The Paleogene greenhouse world leading up to the Paleocene-Eocene thermal maximum with average global temperatures 5-8ºC higher than present is considered an analogue for a future warm earth. The combination of the high latitude location of Svalbard in the Paleogene and a warm world is an analogue that does not exist today, making deep-time palaeoclimate work in this area essential for understanding and constraining implications for Earth system models for the Arctic.
Palaeocene coal seams from the Firkanten Fm, Svalbard, Arctic Norway provide a globally important record of environmental change and atmospheric conditions in a terrestrial setting in the high Arctic during greenhouse conditions. The Firkanten Formation comprises continental to shallow marine sandstones, shale and coal deposited in an early foreland basin with alternating sea level at c 78 degrees north. Peat (coal) represents a relatively undisturbed environment from which geochemical signatures of climate change can be extracted. High resolution inorganic geochemical data from coal seams are known to record circulation patterns, dust deposition rates, (atmospheric nutrient supply), wildfires, provenance and its response to changing climate (Marshall et al., 2016). Marshall (2013) interpret the 1,4 m thick Longyear seam as representing continuous deposition for 90 000 – 100 000 years. The up to 5 m thick Svea seam may represent up to 400.000-500.000 years. Such time frames make palaeoclimate records from coal seams comparable to e.g. ice cores and deep marine records, with the added benefit that palaeoclimate data from palaeowetlands, record changes in a terrestrial environment comparable to where people live. Recent sampling of the coal from the still open Mine 7 in Longyearbyen is being analysed currently to confirm this hypothesis, and samples from the recently closed Lunckefjell Mine and soon to be closed Svea Nord mine is taken for future analysis and will provide data for high-resolution palaeoclimate studies in the years to come.

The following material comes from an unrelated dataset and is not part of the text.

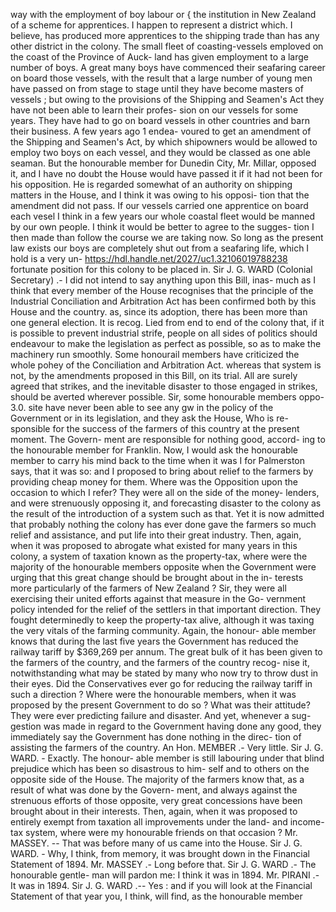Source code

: way with the employment of boy labour or { the institution in New Zealand of a scheme for apprentices. I happen to represent a district which. I believe, has produced more apprentices to the shipping trade than has any other district in the colony. The small fleet of coasting-vessels emploved on the coast of the Province of Auck- land has given employment to a large number of boys. A great many boys have commenced their seafaring career on board those vessels, with the result that a large number of young men have passed on from stage to stage until they have become masters of vessels ; but owing to the provisions of the Shipping and Seamen's Act they have not been able to learn their profes- sion on our vessels for some years. They have had to go on board vessels in other countries and barn their business. A few years ago 1 endea- voured to get an amendment of the Shipping and Seamen's Act, by which shipowners would be allowed to employ two boys on each vessel, and they would be classed as one able seaman. But the honourable member for Dunedin City, Mr. Millar, opposed it, and I have no doubt the House would have passed it if it had not been for his opposition. He is regarded somewhat of an authority on shipping matters in the House, and I think it was owing to his opposi- tion that the amendment did not pass. If our vessels carried one apprentice on board each vesel I think in a few years our whole coastal fleet would be manned by our own people. I think it would be better to agree to the sugges- tion I then made than follow the course we are taking now. So long as the present law exists our boys are completely shut out from a seafaring life, which I hold is a very un- https://hdl.handle.net/2027/uc1.32106019788238 fortunate position for this colony to be placed in. Sir J. G. WARD (Colonial Secretary) .- I did not intend to say anything upon this Bill, inas- much as I think that every member of the House recognises that the principle of the Industrial Conciliation and Arbitration Act has been confirmed both by this House and the country. as, since its adoption, there has been more than one general election. It is recog. Lied from end to end of the colony that, if it is possible to prevent industrial strife, people on all sides of politics should endeavour to make the legislation as perfect as possible, so as to make the machinery run smoothly. Some honourail members have criticized the whole pohey of the Conciliation and Arbitration Act. whereas that system is not, by the amendments proposed in this Bill, on its trial. All are surely agreed that strikes, and the inevitable disaster to those engaged in strikes, should be averted wherever possible. Sir, some honourable members oppo- 3.0. site have never been able to see any gw in the policy of the Government or in its legislation, and they ask the House, Who is re- sponsible for the success of the farmers of this country at the present moment. The Govern- ment are responsible for nothing good, accord- ing to the honourable member for Franklin. Now, I would ask the honourable member to carry his mind back to the time when it was I for Palmerston says, that it was so: and I proposed to bring about relief to the farmers by providing cheap money for them. Where was the Opposition upon the occasion to which I refer? They were all on the side of the money- lenders, and were strenuously opposing it, and forecasting disaster to the colony as the result of the introduction of a system such as that. Yet it is now admitted that probably nothing the colony has ever done gave the farmers so much relief and assistance, and put life into their great industry. Then, again, when it was proposed to abrogate what existed for many years in this colony, a system of taxation known as the property-tax, where were the majority of the honourable members opposite when the Government were urging that this great change should be brought about in the in- terests more particularly of the farmers of New Zealand ? Sir, they were all exercising their united efforts against that measure in the Go- vernment policy intended for the relief of the settlers in that important direction. They fought determinedly to keep the property-tax alive, although it was taxing the very vitals of the farming community. Again, the honour- able member knows that during the last five years the Government has reduced the railway tariff by $369,269 per annum. The great bulk of it has been given to the farmers of the country, and the farmers of the country recog- nise it, notwithstanding what may be stated by many who now try to throw dust in their eyes. Did the Conservatives ever go for reducing the railway tariff in such a direction ? Where were the honourable members, when it was proposed by the present Government to do so ? What was their attitude? They were ever predicting failure and disaster. And yet, whenever a sug- gestion was made in regard to the Government having done any good, they immediately say the Government has done nothing in the direc- tion of assisting the farmers of the country. An Hon. MEMBER .- Very little. Sir J. G. WARD. - Exactly. The honour- able member is still labouring under that blind prejudice which has been so disastrous to him- self and to others on the opposite side of the House. The majority of the farmers know that, as a result of what was done by the Govern- ment, and always against the strenuous efforts of those opposite, very great concessions have been brought about in their interests. Then, again, when it was proposed to entirely exempt from taxation all improvements under the land- and income-tax system, where were my honourable friends on that occasion ? Mr. MASSEY. -- That was before many of us came into the House. Sir J. G. WARD. - Why, I think, from memory, it was brought down in the Financial Statement of 1894. Mr. MASSEY .- Long before that. Sir J. G. WARD .- The honourable gentle- man will pardon me: I think it was in 1894. Mr. PIRANI .- It was in 1894. Sir J. G. WARD .-- Yes : and if you will look at the Financial Statement of that year you, I think, will find, as the honourable member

Sedimentary deposits from the Central Tertiary Basin are being put into this climatic context in terms of investigating drainage basin characteristics and sediment transport systems in a warm Arctic. New studies using drone images to provide 3D architecture from even inaccessible mountain sides will improve the possibilities for quantification of precipitation and discharge parameters from the basin.